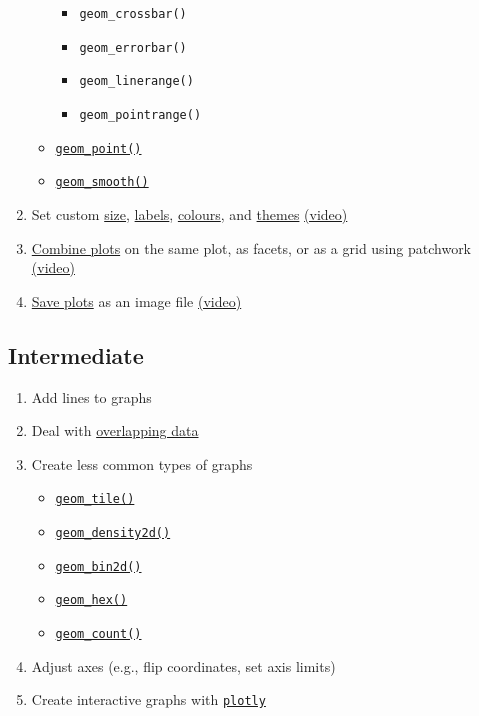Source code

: \documentclass[
  oneside]{book}
\providecommand{\tightlist}{%
  \setlength{\itemsep}{0pt}\setlength{\parskip}{0pt}}
\begin{document}
\begin{enumerate}
\begin{itemize}
    \begin{itemize}
    \tightlist
    \item
      \texttt{geom\_crossbar()}
    \item
      \texttt{geom\_errorbar()}
    \item
      \texttt{geom\_linerange()}
    \item
      \texttt{geom\_pointrange()}
    \end{itemize}
  \item
    \protect\hyperlink{geom_point}{\texttt{geom\_point()}}
  \item
    \protect\hyperlink{geom_smooth}{\texttt{geom\_smooth()}}
  \end{itemize}
\item
  Set custom \protect\hyperlink{custom-size}{size},
  \protect\hyperlink{custom-labels}{labels},
  \protect\hyperlink{custom-colours}{colours}, and
  \protect\hyperlink{themes}{themes} \href{https://youtu.be/6pHuCbOh86s}{(video)}
\item
  \href{combo_plots}{Combine plots} on the same plot, as facets, or as a grid using patchwork \href{https://youtu.be/AnqlfuU-VZk}{(video)}
\item
  \protect\hyperlink{ggsave}{Save plots} as an image file \href{https://youtu.be/f1Y53mjEli0}{(video)}
\end{enumerate}

\hypertarget{intermediate-1}{%
\subsection*{Intermediate}\label{intermediate-1}}

\begin{enumerate}
\def\labelenumi{\arabic{enumi}.}
\setcounter{enumi}{5}
\tightlist
\item
  Add lines to graphs
\item
  Deal with \protect\hyperlink{overlap}{overlapping data}
\item
  Create less common types of graphs

  \begin{itemize}
  \tightlist
  \item
    \protect\hyperlink{geom_tile}{\texttt{geom\_tile()}}
  \item
    \protect\hyperlink{geom_density2d}{\texttt{geom\_density2d()}}
  \item
    \protect\hyperlink{geom_bin2d}{\texttt{geom\_bin2d()}}
  \item
    \protect\hyperlink{geom_hex}{\texttt{geom\_hex()}}
  \item
    \protect\hyperlink{geom_count}{\texttt{geom\_count()}}
  \end{itemize}
\item
  Adjust axes (e.g., flip coordinates, set axis limits)
\item
  Create interactive graphs with \protect\hyperlink{plotly}{\texttt{plotly}}
\end{enumerate}
\end{document}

Exercise prompt: Please repeat every record above exactly, leaving the pictures out.

Exercise solution:
Source code

: \documentclass[
  oneside]{book}
\providecommand{\tightlist}{%
  \setlength{\itemsep}{0pt}\setlength{\parskip}{0pt}}
\begin{document}
\begin{enumerate}
\begin{itemize}
    \begin{itemize}
    \tightlist
    \item
      \texttt{geom\_crossbar()}
    \item
      \texttt{geom\_errorbar()}
    \item
      \texttt{geom\_linerange()}
    \item
      \texttt{geom\_pointrange()}
    \end{itemize}
  \item
    \protect\hyperlink{geom_point}{\texttt{geom\_point()}}
  \item
    \protect\hyperlink{geom_smooth}{\texttt{geom\_smooth()}}
  \end{itemize}
\item
  Set custom \protect\hyperlink{custom-size}{size},
  \protect\hyperlink{custom-labels}{labels},
  \protect\hyperlink{custom-colours}{colours}, and
  \protect\hyperlink{themes}{themes} \href{https://youtu.be/6pHuCbOh86s}{(video)}
\item
  \href{combo_plots}{Combine plots} on the same plot, as facets, or as a grid using patchwork \href{https://youtu.be/AnqlfuU-VZk}{(video)}
\item
  \protect\hyperlink{ggsave}{Save plots} as an image file \href{https://youtu.be/f1Y53mjEli0}{(video)}
\end{enumerate}

\hypertarget{intermediate-1}{%
\subsection*{Intermediate}\label{intermediate-1}}

\begin{enumerate}
\def\labelenumi{\arabic{enumi}.}
\setcounter{enumi}{5}
\tightlist
\item
  Add lines to graphs
\item
  Deal with \protect\hyperlink{overlap}{overlapping data}
\item
  Create less common types of graphs

  \begin{itemize}
  \tightlist
  \item
    \protect\hyperlink{geom_tile}{\texttt{geom\_tile()}}
  \item
    \protect\hyperlink{geom_density2d}{\texttt{geom\_density2d()}}
  \item
    \protect\hyperlink{geom_bin2d}{\texttt{geom\_bin2d()}}
  \item
    \protect\hyperlink{geom_hex}{\texttt{geom\_hex()}}
  \item
    \protect\hyperlink{geom_count}{\texttt{geom\_count()}}
  \end{itemize}
\item
  Adjust axes (e.g., flip coordinates, set axis limits)
\item
  Create interactive graphs with \protect\hyperlink{plotly}{\texttt{plotly}}
\end{enumerate}
\end{document}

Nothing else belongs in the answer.